Erie High School’s Tigers Together Peer Mentor Program is bridging the gap between special education students and typical peers. EHS mentors work alongside students with differing abilities because it promotes inclusivity and a more accepting environment.
The program is spearheaded by Elizabeth Goodrich, special education teacher, at EHS. She started the program in the spring of 2016 with retired teacher Gaynelle Tuck because they noticed the separation of students. Their special education students were attending general education classes with adults by their side, which is not ideal for peer relationships. “Peers reach out to students better when an adult isn’t attached to them all the time. It’s better if another student is with them to help them make friends,” Goodrich said.
EHS mentors are paired with a peer who needs extra support for one class period in an academic class (core class), elective class, or in a special education classroom. A few mentors are assigned to Soaring Heights PK-8 where they get the opportunity to work with teachers and students in the SSN program.
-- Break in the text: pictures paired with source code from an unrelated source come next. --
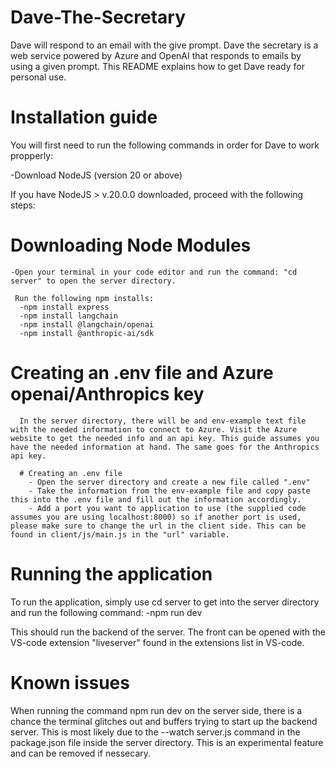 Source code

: # Dave-The-Secretary
 Dave will respond to an email with the give prompt. Dave the secretary is a web service powered by Azure and OpenAI that responds to emails by using a given prompt. This README explains how to get Dave ready for personal use.

 # Installation guide
 You will first need to run the following commands in order for Dave to work propperly:

 -Download NodeJS (version 20 or above)
 
  If you have NodeJS > v.20.0.0 downloaded, proceed with the following steps:

  # Downloading Node Modules
    -Open your terminal in your code editor and run the command: "cd server" to open the server directory.
     
     Run the following npm installs:
      -npm install express
      -npm install langchain
      -npm install @langchain/openai
      -npm install @anthropic-ai/sdk

  # Creating an .env file and Azure openai/Anthropics key
      In the server directory, there will be and env-example text file with the needed information to connect to Azure. Visit the Azure website to get the needed info and an api key. This guide assumes you have the needed information at hand. The same goes for the Anthropics api key.
      
      # Creating an .env file
        - Open the server directory and create a new file called ".env"
        - Take the information from the env-example file and copy paste this into the .env file and fill out the information accordingly.
        - Add a port you want to application to use (the supplied code assumes you are using localhost:8000) so if another port is used, please make sure to change the url in the client side. This can be found in client/js/main.js in the "url" variable.

# Running the application
 To run the application, simply use cd server to get into the server directory and run the following command:
  -npm run dev

This should run the backend of the server. The front can be opened with the VS-code extension "liveserver" found in the extensions list in VS-code.

# Known issues
 When running the command npm run dev on the server side, there is a chance the terminal glitches out and buffers trying to start up the backend server. This is most likely due to the --watch server.js command in the package.json file inside the server directory. This is an experimental feature and can be removed if nessecary.
      
      
       
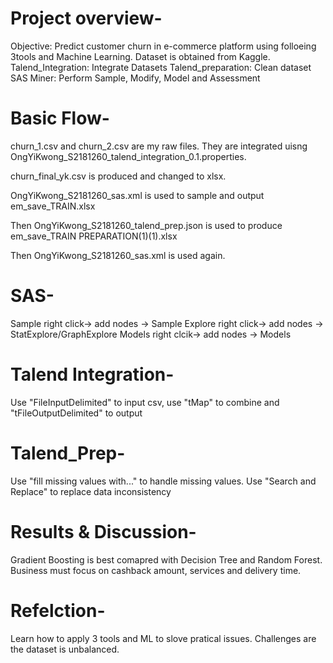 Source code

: # Project overview-
Objective: Predict customer churn in e-commerce platform using folloeing 3tools and Machine Learning.
Dataset is obtained from Kaggle.
Talend_Integration: Integrate Datasets
Talend_preparation: Clean dataset
SAS Miner: Perform Sample, Modify, Model and Assessment

# Basic Flow-
churn_1.csv and churn_2.csv are my raw files. They are integrated uisng OngYiKwong_S2181260_talend_integration_0.1.properties.

churn_final_yk.csv is produced and changed to xlsx.

OngYiKwong_S2181260_sas.xml is used to sample and output em_save_TRAIN.xlsx

Then OngYiKwong_S2181260_talend_prep.json is used to produce em_save_TRAIN PREPARATION(1)(1).xlsx

Then OngYiKwong_S2181260_sas.xml is used again.

# SAS-
Sample right click-> add nodes -> Sample
Explore right click-> add nodes -> StatExplore/GraphExplore
Models right clcik-> add nodes -> Models


# Talend Integration-
Use "FileInputDelimited" to input csv, use "tMap" to combine and "tFileOutputDelimited" to output

# Talend_Prep-
Use "fill missing values with..." to handle missing values. Use "Search and Replace" to replace data inconsistency

# Results & Discussion-
Gradient Boosting is best comapred with Decision Tree and Random Forest. Business must focus on cashback amount, services and delivery time.

# Refelction-
Learn how to apply 3 tools and ML to slove pratical issues. Challenges are the dataset is unbalanced.
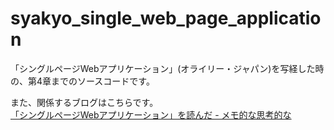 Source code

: # syakyo_single_web_page_application

「シングルページWebアプリケーション」(オライリー・ジャパン)を写経した時の、第4章までのソースコードです。

また、関係するブログはこちらです。  
[「シングルページWebアプリケーション」を読んだ - メモ的な思考的な](http://thinkami.hatenablog.com/entry/2016/01/10/084115) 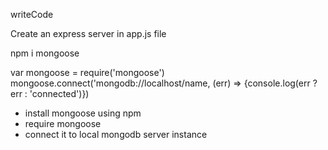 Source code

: writeCode

Create an express server in app.js file


npm i mongoose

var mongoose = require('mongoose')
mongoose.connect('mongodb://localhost/name, (err) => {console.log(err ? err : 'connected')})


- install mongoose using npm
- require mongoose
- connect it to local mongodb server instance
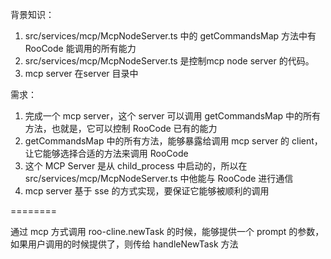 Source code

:背景知识：

1. src/services/mcp/McpNodeServer.ts 中的 getCommandsMap 方法中有 RooCode 能调用的所有能力
2. src/services/mcp/McpNodeServer.ts 是控制mcp node server 的代码。
3. mcp server 在server 目录中

需求：

1. 完成一个 mcp server，这个 server 可以调用 getCommandsMap 中的所有方法，也就是，它可以控制 RooCode 已有的能力
2. getCommandsMap 中的所有方法，能够暴露给调用 mcp server 的 client，让它能够选择合适的方法来调用 RooCode
3. 这个 MCP Server 是从 child_process 中启动的，所以在 src/services/mcp/McpNodeServer.ts 中他能与 RooCode 进行通信
4. mcp server 基于 sse 的方式实现，要保证它能够被顺利的调用

========

通过 mcp 方式调用 roo-cline.newTask 的时候，能够提供一个 prompt 的参数，如果用户调用的时候提供了，则传给 handleNewTask 方法

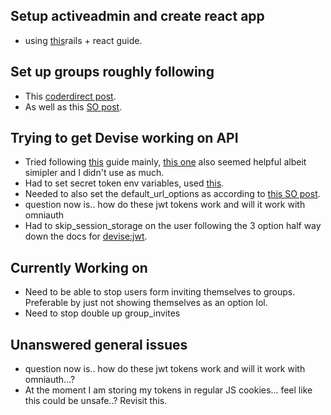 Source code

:<h2>Setup activeadmin and create react app</h2>
<ul>
  <li>using <a href='https://blog.heroku.com/a-rock-solid-modern-web-stack'>this</a>rails + react guide.</li>
</ul>

<h2>Set up groups roughly following</h2>
<ul>
  <li>This <a href='https://coderedirect.com/questions/272589/many-to-many-users-and-groups-but-groups-have-owners'>coderdirect post</a>.</li>
  <li>As well as this <a href='https://stackoverflow.com/questions/37972980/best-approach-for-assigning-user-roles-for-different-groups-in-rails-5'>SO post</a>.</li>
</ul>

<h2>Trying to get Devise working on API</h2>
<ul>
  <li>Tried following <a href='https://jameschambers.co.uk/rails-api'>this</a> guide mainly, <a href='https://medium.com/ruby-daily/a-devise-jwt-tutorial-for-authenticating-users-in-ruby-on-rails-ca214898318e'>this one</a> also seemed helpful albeit simipler and I didn't use as much.</li>
  <li>Had to set secret token env variables, used <a href='https://blog.devgenius.io/what-are-environment-variables-in-rails-6f7e97a0b164'>this</a>.</li>
  <li>Needed to also set the default_url_options as according to <a href='https://stackoverflow.com/questions/7219732/rails-missing-host-to-link-to-please-provide-host-parameter-or-set-default-ur'>this SO post</a>.</li>
  <li>question now is.. how do these jwt tokens work and will it work with omniauth
  <li>Had to skip_session_storage on the user following the 3 option half way down the docs for <a href='https://github.com/waiting-for-dev/devise-jwt'>devise:jwt</a>.</li>

</ul>

<h2>Currently Working on</h2>
<uL>
  <li>Need to be able to stop users form inviting themselves to groups. Preferable by just not showing themselves as an option lol.</li>
  <li>Need to stop double up group_invites</li>
</ul>

<h2>Unanswered general issues</h2>
<ul>
  <li>question now is.. how do these jwt tokens work and will it work with omniauth...?</li>
  <li>At the moment I am storing my tokens in regular JS cookies... feel like this could be unsafe..? Revisit this.</li>
</ul>
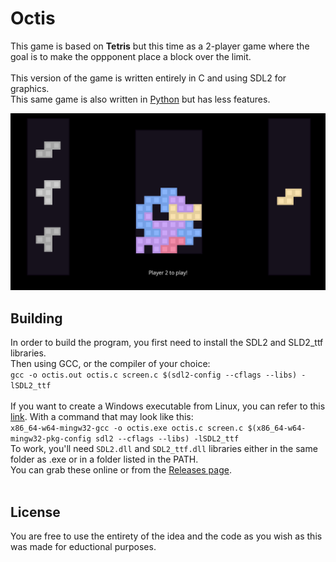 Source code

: # Octis

This game is based on **Tetris** but this time as a 2-player game where the goal is to make the oppponent place a block over the limit.<br>
<br>
This version of the game is written entirely in C and using SDL2 for graphics.<br>
This same game is also written in [Python](https://github.com/K0LALA/OctisTerminal) but has less features.<br>

<img src="demo.png" alt="Demo"/>

## Building

In order to build the program, you first need to install the SDL2 and SLD2_ttf libraries.<br>
Then using GCC, or the compiler of your choice:<br>
`gcc -o octis.out octis.c screen.c $(sdl2-config --cflags --libs) -lSDL2_ttf`<br>
<br>
If you want to create a Windows executable from Linux, you can refer to this <a href="https://gist.github.com/CobaltXII/f6f49dd3217569b20879a5e059953544">link</a>.
With a command that may look like this:<br>
`x86_64-w64-mingw32-gcc -o octis.exe octis.c screen.c $(x86_64-w64-mingw32-pkg-config sdl2 --cflags --libs) -lSDL2_ttf`<br>
To work, you'll need `SDL2.dll` and `SDL2_ttf.dll` libraries either in the same folder as .exe or in a folder listed in the PATH.<br>
You can grab these online or from the <a href="https://github.com/K0LALA/OctisC/releases">Releases page</a>.<br>
<br>

## License

You are free to use the entirety of the idea and the code as you wish as this was made for eductional purposes.
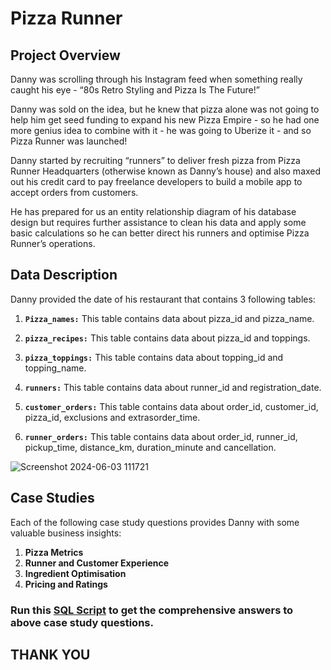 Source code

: # Pizza Runner

## Project Overview
Danny was scrolling through his Instagram feed when something really caught his eye - “80s Retro Styling and Pizza Is The Future!”

Danny was sold on the idea, but he knew that pizza alone was not going to help him get seed funding to expand his new Pizza Empire - so he had one more genius idea to combine with it - he was going to Uberize it - and so Pizza Runner was launched!

Danny started by recruiting “runners” to deliver fresh pizza from Pizza Runner Headquarters (otherwise known as Danny’s house) and also maxed out his credit card to pay freelance developers to build a mobile app to accept orders from customers.

He has prepared for us an entity relationship diagram of his database design but requires further assistance to clean his data and apply some basic calculations so he can better direct his runners and optimise Pizza Runner’s operations.

## Data Description
Danny provided the date of his restaurant that contains 3 following tables:

1. **`Pizza_names:`** This table contains data about pizza_id and pizza_name.

2. **`pizza_recipes:`** This table contains data about pizza_id and toppings.

3. **`pizza_toppings:`** This table contains data about topping_id and topping_name.

4. **`runners:`** This table contains data about runner_id and registration_date.

5. **`customer_orders:`** This table contains data about order_id, customer_id, pizza_id, exclusions and extrasorder_time.

6. **`runner_orders:`** This table contains data about order_id, runner_id, pickup_time, distance_km, duration_minute and cancellation.

![Screenshot 2024-06-03 111721](https://github.com/diptiranjan1998/Pizza-Runner/assets/126856016/8de9b940-664d-4ff2-85a6-798cf7d59be9)

## Case Studies
Each of the following case study questions provides Danny with some valuable business insights:
1. **Pizza Metrics**
2. **Runner and Customer Experience**
3. **Ingredient Optimisation**
4. **Pricing and Ratings**



### Run this [SQL Script](https://drive.google.com/file/d/1KY2JVh9CqSKvLnNJ6M3GqRhKY-vrZo2u/view?usp=drive_link) to get the comprehensive answers to above case study questions.

## THANK YOU
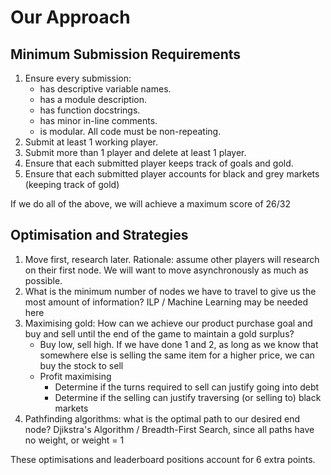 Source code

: # Our Approach

## Minimum Submission Requirements

1. Ensure every submission:
    - has descriptive variable names.
    - has a module description.
    - has function docstrings.
    - has minor in-line comments.
    - is modular. All code must be non-repeating.
2. Submit at least 1 working player.
3. Submit more than 1 player and delete at least 1 player.
4. Ensure that each submitted player keeps track of goals and gold.
5. Ensure that each submitted player accounts for black and grey markets (keeping track of gold)

If we do all of the above, we will achieve a maximum score of 26/32

## Optimisation and Strategies
1. Move first, research later. Rationale: assume other players will research on their first node. We will want to move asynchronously as much as possible.
2. What is the minimum number of nodes we have to travel to give us the most amount of information? ILP / Machine Learning may be needed here
3. Maximising gold: How can we achieve our product purchase goal and buy and sell until the end of the game to maintain a gold surplus?
    - Buy low, sell high. If we have done 1 and 2, as long as we know that somewhere else is selling the same item for a higher price, we can buy the stock to sell
    - Profit maximising
        - Determine if the turns required to sell can justify going into debt
        - Determine if the selling can justify traversing (or selling to) black markets
4. Pathfinding algorithms: what is the optimal path to our desired end node? Djikstra's Algorithm / Breadth-First Search, since all paths have no weight, or weight = 1

These optimisations and leaderboard positions account for 6 extra points.
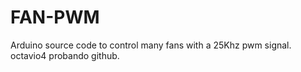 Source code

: # FAN-PWM
Arduino source code to control many fans with a 25Khz pwm signal.
octavio4  probando github.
Daelyn Thasiah, senior, has been a peer mentor for the past three years. While growing up, her parents volunteered at the Special Olympics, so she’s always been around others with differing abilities. She went into the program thinking she’d help someone, but ended up learning more about herself. “I’ve learned so many things from being a peer mentor, like patience, but the thing that stands out the most is how I learned how to communicate without verbally talking. I’m a very talkative person, so I thought it would be difficult for me. But, I learned how to use a talking device to communicate with another student,” Thasiah said.
Thasiah loves being a peer mentor and said “Being a peer mentor is like going to class with your best friend.” After graduation, Thasiah plans to attend Indiana University to study special education. She wants to get her teaching experience first, but then her ultimate goal is to open a cafe that hires people with differing abilities.
Sophmores, juniors and seniors at Erie High School can apply to be a peer mentor. In order to be accepted into the program, students need to fill out an application, participate in an interview and submit a recommendation form. Goodrich says the program has taken on a life of its own and she had no idea that it would become such a huge program. The program started with 12 students in its inaugural year and has grown to 37 students in this year’s program. The program has become so competitive that she has to turn away 20-30 students every year who apply to be a mentor.
The program is a year long commitment and mentors earn .5 elective credit or .5 practical art credit each semester. Mentors are required to attend a training session before school starts and attend monthly group meetings. Additionally, they participate in several class activities with students in Ms. Goodrich’s special education class, such as, a Friendsgiving Feast, cookie decorating, and selling “Thankful Beans.”